In the analytical world I have flown F-4 Phantoms, a FX that fit a proposal, and the various Adversaries in tactical situations up to and including launch and flyout of AIM-9, AIM-7 and a hypothetical AGILE with opposing adversary IR and Radar air-to-air missiles. This world was located at MACAIR, DAC and MDAC-WEST. The computer code had been supplied to AFSC in the winning FX prototype proposal. Some of the decks were Classified. When used by USAF and MACAIR most of the work was to support selection of an inboard gun. There were manned simulator spheres at MACAIR St. Louis where the same software and data decks were used as adversaries against actual pilots.

I began my effort to support the QUICKTURN project at MDAC-WEST where presentation to the Navy resulted in a request to obtain an advisor to avoid criticism which was standing in the way of use for evaluation at Navy facilities. I was asked to travel regularly between Long Beach DAC and McDonnell-Douglas-WEST to work with the consultant to settle things. I was also invited to attend an early Top-Gun class at the newly constituted Navy Fighter Weapons School, class 70-1 starting in December 1969. "Zeke" Cormier a former Blue Angels Commander and Navy "Ace" drove me down and introduced me to the commander of the school, who was an F-4 back seater Radar Intercept Officer. I had been taken off a project to develop a Navigator Trainer version of our successful C-9A Aeromedical Transport because the learning curves I developed from Undergraduate Navigator Training courses were different from a recently complete Navy Pilot training study done by a different contractor. The Air Force took all the navigator rated airmen out of their F-4's and other similarly staffed aircraft at that time and replaced them with a second pilot as their F-4's had pilot controls in both seats.

As the years progressed I began to get a lot of negative over hears from what I later determined to be related to the M-16 inventor's last name being the same as mine. He is now in the Hall of Fame at the Ordnance Museum in Aberdeen, Maryland. I dropped by there when I lived in Washington, DC for a time. I did not look in at the nearby FAA in Atlantic City.

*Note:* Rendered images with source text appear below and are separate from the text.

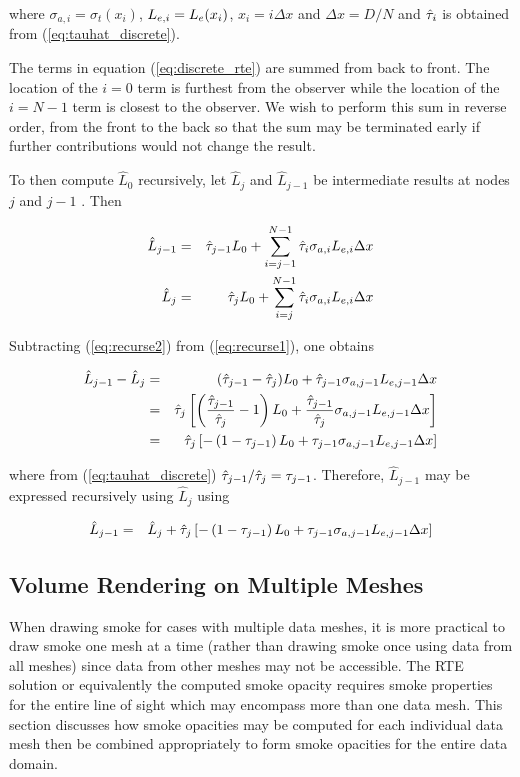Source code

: where $\sigma_{a,i}=\sigma_t(x_i)$, $L_{e,i}=L_e(x_i)$, $x_i=i\Delta x$ and $\Delta x=D/N$ and $\hat{\tau}_{i}$ is obtained from (\ref{eq:tauhat_discrete}).


The terms in equation (\ref{eq:discrete_rte}) are summed from back to front.  The location of the $i=0$ term is furthest from the observer while the location of the $i=N-1$ term is closest to the observer.  We wish to perform this sum in reverse order, from the front to the back so that the sum may be terminated early if further contributions would not change the result. 

To then compute $\hat{L}_0$ recursively,
let $\hat{L}_j$ and $\hat{L}_{j-1}$ be intermediate results at nodes $j$ and $j-1$ .  Then

\begin{eqnarray}
\label{eq:recurse1}
\hat{L}_{j-1} &= &\hat{\tau}_{j-1}L_0 + \sum_{i=j-1}^{N-1}\hat{\tau}_{i}\sigma_{a,i}L_{e,i}\Delta x\\
\label{eq:recurse2}
\hat{L}_j     &= &\hat{\tau}_{j}  L_0 + \sum_{i=j}^{N-1}  \hat{\tau}_{i}\sigma_{a,i}L_{e,i}\Delta x
\end{eqnarray}

Subtracting (\ref{eq:recurse2}) from (\ref{eq:recurse1}), one obtains

\begin{eqnarray*}
\hat{L}_{j-1} -\hat{L}_{j}&= &(\hat{\tau}_{j-1}-\hat{\tau}_{j})L_0 + \hat{\tau}_{j-1}\sigma_{a,j-1}L_{e,j-1}\Delta x\\
                        &= &\hat{\tau}_{j}\left[\left(\frac{\hat{\tau}_{j-1}}{\hat{\tau}_{j}}-1\right)L_0 + \frac{\hat{\tau}_{j-1}}{\hat{\tau}_{j}}\sigma_{a,j-1}L_{e,j-1}\Delta x\right]\\
                        &= &\hat{\tau}_{j}\left[-\left(1-\tau_{j-1}\right)L_0 + \tau_{j-1}\sigma_{a,j-1}L_{e,j-1}\Delta x\right]
\end{eqnarray*}

where from (\ref{eq:tauhat_discrete}) $\hat{\tau}_{j-1}/\hat{\tau}_{j}=\tau_{j-1}$.  Therefore, $\hat{L}_{j-1}$ may be expressed recursively using $\hat{L}_{j}$ using

\begin{eqnarray}
\hat{L}_{j-1} &= &\hat{L}_{j}+\hat{\tau}_{j}\left[-\left(1-\tau_{j-1}\right)L_0 + \tau_{j-1}\sigma_{a,j-1}L_{e,j-1}\Delta x\right]
\end{eqnarray}

%
%

\subsection{Volume Rendering on Multiple Meshes}
When drawing smoke for cases with multiple data meshes, it is more practical to draw smoke one mesh at a time (rather than drawing smoke once using data from all meshes) since data from other meshes may not be accessible.  The RTE solution or equivalently the computed smoke opacity requires smoke properties for the entire line of sight which may encompass more than one data mesh.  This section discusses how smoke opacities may be computed for each individual data mesh then be combined appropriately to form smoke opacities for the entire data domain.

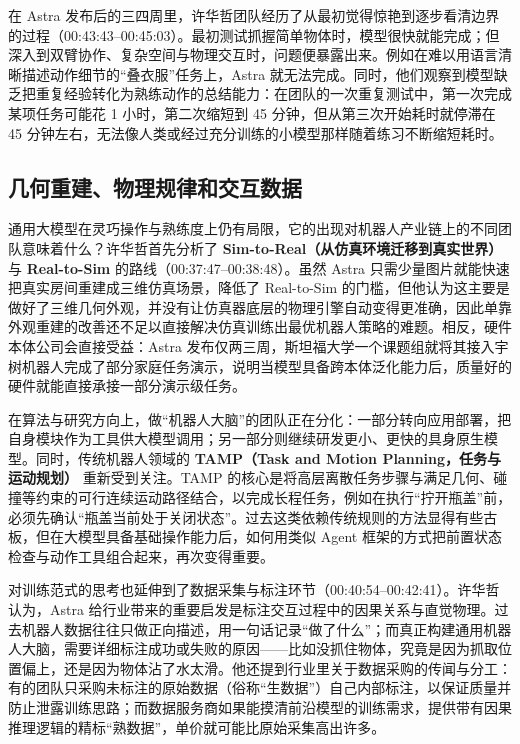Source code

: \documentclass[UTF8,a4paper,11pt,fontset=fandol]{ctexart}
\begin{document}
在 Astra 发布后的三四周里，许华哲团队经历了从最初觉得惊艳到逐步看清边界的过程（00:43:43–00:45:03）。最初测试抓握简单物体时，模型很快就能完成；但深入到双臂协作、复杂空间与物理交互时，问题便暴露出来。例如在难以用语言清晰描述动作细节的“叠衣服”任务上，Astra 就无法完成。同时，他们观察到模型缺乏把重复经验转化为熟练动作的总结能力：在团队的一次重复测试中，第一次完成某项任务可能花 1 小时，第二次缩短到 45 分钟，但从第三次开始耗时就停滞在 45 分钟左右，无法像人类或经过充分训练的小模型那样随着练习不断缩短耗时。

\subsection{几何重建、物理规律和交互数据}
通用大模型在灵巧操作与熟练度上仍有局限，它的出现对机器人产业链上的不同团队意味着什么？许华哲首先分析了 \textbf{Sim-to-Real（从仿真环境迁移到真实世界）} 与 \textbf{Real-to-Sim} 的路线（00:37:47–00:38:48）。虽然 Astra 只需少量图片就能快速把真实房间重建成三维仿真场景，降低了 Real-to-Sim 的门槛，但他认为这主要是做好了三维几何外观，并没有让仿真器底层的物理引擎自动变得更准确，因此单靠外观重建的改善还不足以直接解决仿真训练出最优机器人策略的难题。相反，硬件本体公司会直接受益：Astra 发布仅两三周，斯坦福大学一个课题组就将其接入宇树机器人完成了部分家庭任务演示，说明当模型具备跨本体泛化能力后，质量好的硬件就能直接承接一部分演示级任务。

在算法与研究方向上，做“机器人大脑”的团队正在分化：一部分转向应用部署，把自身模块作为工具供大模型调用；另一部分则继续研发更小、更快的具身原生模型。同时，传统机器人领域的 \textbf{TAMP（Task and Motion Planning，任务与运动规划）} 重新受到关注。TAMP 的核心是将高层离散任务步骤与满足几何、碰撞等约束的可行连续运动路径结合，以完成长程任务，例如在执行“拧开瓶盖”前，必须先确认“瓶盖当前处于关闭状态”。过去这类依赖传统规则的方法显得有些古板，但在大模型具备基础操作能力后，如何用类似 Agent 框架的方式把前置状态检查与动作工具组合起来，再次变得重要。

对训练范式的思考也延伸到了数据采集与标注环节（00:40:54–00:42:41）。许华哲认为，Astra 给行业带来的重要启发是标注交互过程中的因果关系与直觉物理。过去机器人数据往往只做正向描述，用一句话记录“做了什么”；而真正构建通用机器人大脑，需要详细标注成功或失败的原因——比如没抓住物体，究竟是因为抓取位置偏上，还是因为物体沾了水太滑。他还提到行业里关于数据采购的传闻与分工：有的团队只采购未标注的原始数据（俗称“生数据”）自己内部标注，以保证质量并防止泄露训练思路；而数据服务商如果能摸清前沿模型的训练需求，提供带有因果推理逻辑的精标“熟数据”，单价就可能比原始采集高出许多。
\end{document}
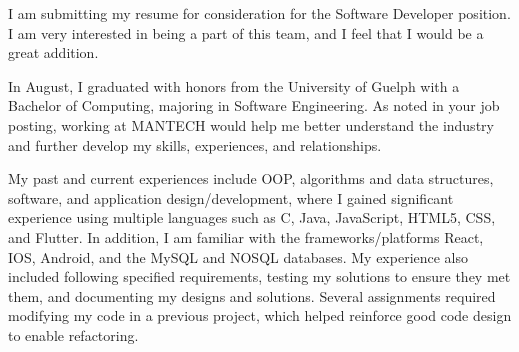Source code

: \documentclass[11pt, a4paper]{awesome-cv} %
\begin{document}
\makecvheader %

\makelettertitle %


\begin{cvletter}






I am submitting my resume for consideration for the Software Developer position. I am very interested in being a part of this team, 
and I feel that I would be a great addition.

In August, I graduated with honors from the University of Guelph with a Bachelor of Computing, majoring in
Software Engineering. As noted in your job posting, working at MANTECH would help me better understand the
industry and further develop my skills, experiences, and relationships.



My past and current experiences include OOP, algorithms and data structures, software, and application
design/development, where I gained significant experience using multiple languages such as C, Java,
JavaScript, HTML5, CSS, and Flutter. In addition, I am familiar with the frameworks/platforms React, IOS,
Android, and the MySQL and NOSQL databases. My experience also included following specified
requirements, testing my solutions to ensure they met them, and documenting my designs and solutions. Several
assignments required modifying my code in a previous project, which helped reinforce good code design to
enable refactoring. 


\end{cvletter}
\end{document}
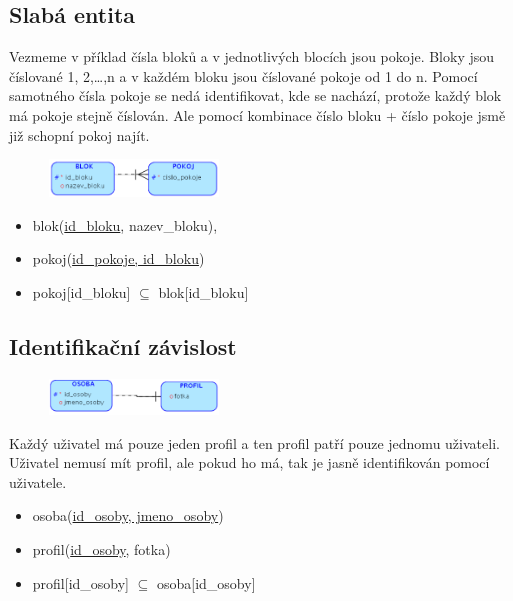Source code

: \documentclass{szzclass}
\begin{document}
\subsection{Slabá entita}
Vezmeme v příklad čísla bloků a v jednotlivých blocích jsou pokoje. Bloky jsou číslované 1, 2,\dots,n a v každém bloku jsou číslované
pokoje od 1 do n. Pomocí samotného čísla pokoje se nedá identifikovat, kde se nachází, protože každý blok má pokoje stejně číslován.
Ale pomocí kombinace číslo bloku + číslo pokoje jsmě již schopní pokoj najít.
\begin{figure}[h!]
    \centering
    \includegraphics[width=0.4\textwidth]{topics/bi-wsi-si-02/images/weakEntity.png}
\end{figure}
\begin{itemize}
    \item blok(\underline{id\_bloku}, nazev\_bloku),
    \item pokoj(\underline{id\_pokoje, id\_bloku})
    \item pokoj[id\_bloku] $\subseteq$ blok[id\_bloku]
\end{itemize}

\subsection{Identifikační závislost}
\begin{figure}[h!]
    \centering
    \includegraphics[width=0.4\textwidth]{topics/bi-wsi-si-02/images/idenRelation.png}
\end{figure}
Každý uživatel má pouze jeden profil a ten profil patří pouze jednomu uživateli. Uživatel nemusí mít profil, ale pokud ho má, tak je jasně
identifikován pomocí uživatele.
\begin{itemize}
    \item osoba(\underline{id\_osoby, jmeno\_osoby})
    \item profil(\underline{id\_osoby}, fotka)
    \item profil[id\_osoby] $\subseteq$ osoba[id\_osoby]
\end{itemize}
\end{document}
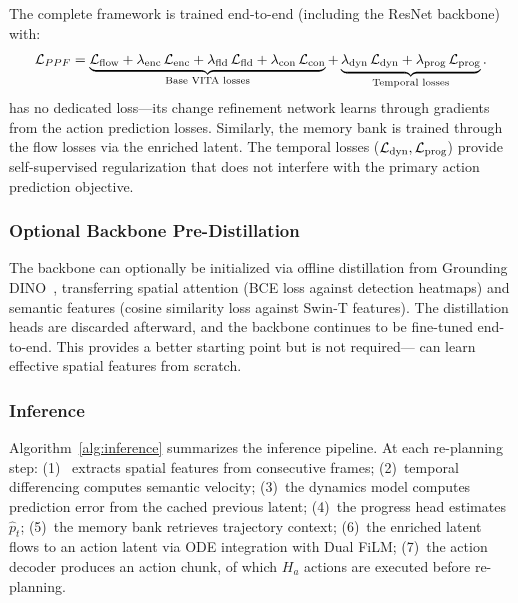 The complete \method{} framework is trained end-to-end (including the ResNet backbone) with:
\begin{equation}
    \mathcal{L}_{PPF{}} = \underbrace{\mathcal{L}_{\text{flow}} + \lambda_{\text{enc}}\,\mathcal{L}_{\text{enc}} + \lambda_{\text{fld}}\,\mathcal{L}_{\text{fld}} + \lambda_{\text{con}}\,\mathcal{L}_{\text{con}}}_{\text{Base VITA losses}} + \underbrace{\lambda_{\text{dyn}}\,\mathcal{L}_{\text{dyn}} + \lambda_{\text{prog}}\,\mathcal{L}_{\text{prog}}}_{\text{Temporal losses}}.
    \label{eq:total_loss}
\end{equation}
\fasa{} has no dedicated loss---its change refinement network learns through gradients from the action prediction losses. Similarly, the memory bank is trained through the flow losses via the enriched latent. The temporal losses ($\mathcal{L}_{\text{dyn}}, \mathcal{L}_{\text{prog}}$) provide self-supervised regularization that does not interfere with the primary action prediction objective.

\subsubsection{Optional Backbone Pre-Distillation}

The backbone can optionally be initialized via offline distillation from Grounding DINO~\cite{liu2023grounding}, transferring spatial attention (BCE loss against detection heatmaps) and semantic features (cosine similarity loss against Swin-T features). The distillation heads are discarded afterward, and the backbone continues to be fine-tuned end-to-end. This provides a better starting point but is not required---\fasa{} can learn effective spatial features from scratch.

\subsubsection{Inference}

Algorithm~\ref{alg:inference} summarizes the \method{} inference pipeline. At each re-planning step: (1)~\fasa{} extracts spatial features from consecutive frames; (2)~temporal differencing computes semantic velocity; (3)~the dynamics model computes prediction error from the cached previous latent; (4)~the progress head estimates $\hat{p}_t$; (5)~the memory bank retrieves trajectory context; (6)~the enriched latent flows to an action latent via ODE integration with Dual FiLM; (7)~the action decoder produces an action chunk, of which $H_a$ actions are executed before re-planning.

Reading the most recent AOPA magazine, I saw I needed to disclose any enforcement actions that resulted in Felony or Misdemeanor convictions and the punishments imposed as well as any investigations related to any temporary hospitalizations or schools, such as for alcohol treatment to apply for pilot training with or without medical exemption.

Is my potential application out of the extreme for an EAA member to receive in person instruction to make the feel of the airplane real to correspond with my work with analytical flight.

I'll exclude experiences I have had with digitally simulated flight using video screens and physical pilot controls while standing or sitting in a chair.

My world once was on an IBM-360-85 and was submitted as a group of 80 card data decks about 3-1/2 per run and came back as late as three days later.